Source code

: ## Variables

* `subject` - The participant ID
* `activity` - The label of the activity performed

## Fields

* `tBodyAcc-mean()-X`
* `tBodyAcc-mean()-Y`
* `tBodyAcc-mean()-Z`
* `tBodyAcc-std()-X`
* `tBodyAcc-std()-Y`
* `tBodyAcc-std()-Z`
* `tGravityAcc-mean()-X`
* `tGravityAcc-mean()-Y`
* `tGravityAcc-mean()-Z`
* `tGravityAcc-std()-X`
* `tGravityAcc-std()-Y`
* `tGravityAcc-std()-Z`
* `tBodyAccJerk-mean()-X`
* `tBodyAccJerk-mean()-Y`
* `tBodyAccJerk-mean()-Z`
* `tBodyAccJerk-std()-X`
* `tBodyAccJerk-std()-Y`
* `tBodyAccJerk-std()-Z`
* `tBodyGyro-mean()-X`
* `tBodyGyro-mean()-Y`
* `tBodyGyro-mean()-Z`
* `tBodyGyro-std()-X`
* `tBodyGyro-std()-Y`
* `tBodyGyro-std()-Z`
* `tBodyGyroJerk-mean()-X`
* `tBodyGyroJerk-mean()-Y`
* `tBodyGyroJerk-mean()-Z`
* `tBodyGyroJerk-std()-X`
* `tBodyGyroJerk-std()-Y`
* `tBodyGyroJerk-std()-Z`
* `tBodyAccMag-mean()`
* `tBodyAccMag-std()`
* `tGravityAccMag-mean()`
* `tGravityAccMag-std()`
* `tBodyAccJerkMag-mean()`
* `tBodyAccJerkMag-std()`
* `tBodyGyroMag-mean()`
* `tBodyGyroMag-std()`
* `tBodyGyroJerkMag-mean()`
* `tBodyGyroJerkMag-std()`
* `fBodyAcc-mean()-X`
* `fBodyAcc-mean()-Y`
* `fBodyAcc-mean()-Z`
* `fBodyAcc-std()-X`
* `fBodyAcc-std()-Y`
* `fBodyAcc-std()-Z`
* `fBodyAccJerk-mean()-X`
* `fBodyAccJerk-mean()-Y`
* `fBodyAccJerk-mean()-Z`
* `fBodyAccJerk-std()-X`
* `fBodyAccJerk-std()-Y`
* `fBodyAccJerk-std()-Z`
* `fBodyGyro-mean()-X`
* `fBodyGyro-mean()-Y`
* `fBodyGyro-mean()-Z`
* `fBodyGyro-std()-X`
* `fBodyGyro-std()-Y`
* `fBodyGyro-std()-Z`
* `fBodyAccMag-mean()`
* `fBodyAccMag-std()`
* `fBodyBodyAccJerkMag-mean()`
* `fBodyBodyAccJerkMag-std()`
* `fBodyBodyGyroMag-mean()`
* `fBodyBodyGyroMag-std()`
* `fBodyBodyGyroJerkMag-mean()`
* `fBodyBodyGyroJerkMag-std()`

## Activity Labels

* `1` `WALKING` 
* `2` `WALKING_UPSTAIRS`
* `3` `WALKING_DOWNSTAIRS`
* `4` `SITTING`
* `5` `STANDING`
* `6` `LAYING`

====

[Aim of the exercise] The records must be reproduced in full. Nothing should differ.

[Exercise response]
Source code

: ## Variables

* `subject` - The participant ID
* `activity` - The label of the activity performed

## Fields

* `tBodyAcc-mean()-X`
* `tBodyAcc-mean()-Y`
* `tBodyAcc-mean()-Z`
* `tBodyAcc-std()-X`
* `tBodyAcc-std()-Y`
* `tBodyAcc-std()-Z`
* `tGravityAcc-mean()-X`
* `tGravityAcc-mean()-Y`
* `tGravityAcc-mean()-Z`
* `tGravityAcc-std()-X`
* `tGravityAcc-std()-Y`
* `tGravityAcc-std()-Z`
* `tBodyAccJerk-mean()-X`
* `tBodyAccJerk-mean()-Y`
* `tBodyAccJerk-mean()-Z`
* `tBodyAccJerk-std()-X`
* `tBodyAccJerk-std()-Y`
* `tBodyAccJerk-std()-Z`
* `tBodyGyro-mean()-X`
* `tBodyGyro-mean()-Y`
* `tBodyGyro-mean()-Z`
* `tBodyGyro-std()-X`
* `tBodyGyro-std()-Y`
* `tBodyGyro-std()-Z`
* `tBodyGyroJerk-mean()-X`
* `tBodyGyroJerk-mean()-Y`
* `tBodyGyroJerk-mean()-Z`
* `tBodyGyroJerk-std()-X`
* `tBodyGyroJerk-std()-Y`
* `tBodyGyroJerk-std()-Z`
* `tBodyAccMag-mean()`
* `tBodyAccMag-std()`
* `tGravityAccMag-mean()`
* `tGravityAccMag-std()`
* `tBodyAccJerkMag-mean()`
* `tBodyAccJerkMag-std()`
* `tBodyGyroMag-mean()`
* `tBodyGyroMag-std()`
* `tBodyGyroJerkMag-mean()`
* `tBodyGyroJerkMag-std()`
* `fBodyAcc-mean()-X`
* `fBodyAcc-mean()-Y`
* `fBodyAcc-mean()-Z`
* `fBodyAcc-std()-X`
* `fBodyAcc-std()-Y`
* `fBodyAcc-std()-Z`
* `fBodyAccJerk-mean()-X`
* `fBodyAccJerk-mean()-Y`
* `fBodyAccJerk-mean()-Z`
* `fBodyAccJerk-std()-X`
* `fBodyAccJerk-std()-Y`
* `fBodyAccJerk-std()-Z`
* `fBodyGyro-mean()-X`
* `fBodyGyro-mean()-Y`
* `fBodyGyro-mean()-Z`
* `fBodyGyro-std()-X`
* `fBodyGyro-std()-Y`
* `fBodyGyro-std()-Z`
* `fBodyAccMag-mean()`
* `fBodyAccMag-std()`
* `fBodyBodyAccJerkMag-mean()`
* `fBodyBodyAccJerkMag-std()`
* `fBodyBodyGyroMag-mean()`
* `fBodyBodyGyroMag-std()`
* `fBodyBodyGyroJerkMag-mean()`
* `fBodyBodyGyroJerkMag-std()`

## Activity Labels

* `1` `WALKING` 
* `2` `WALKING_UPSTAIRS`
* `3` `WALKING_DOWNSTAIRS`
* `4` `SITTING`
* `5` `STANDING`
* `6` `LAYING`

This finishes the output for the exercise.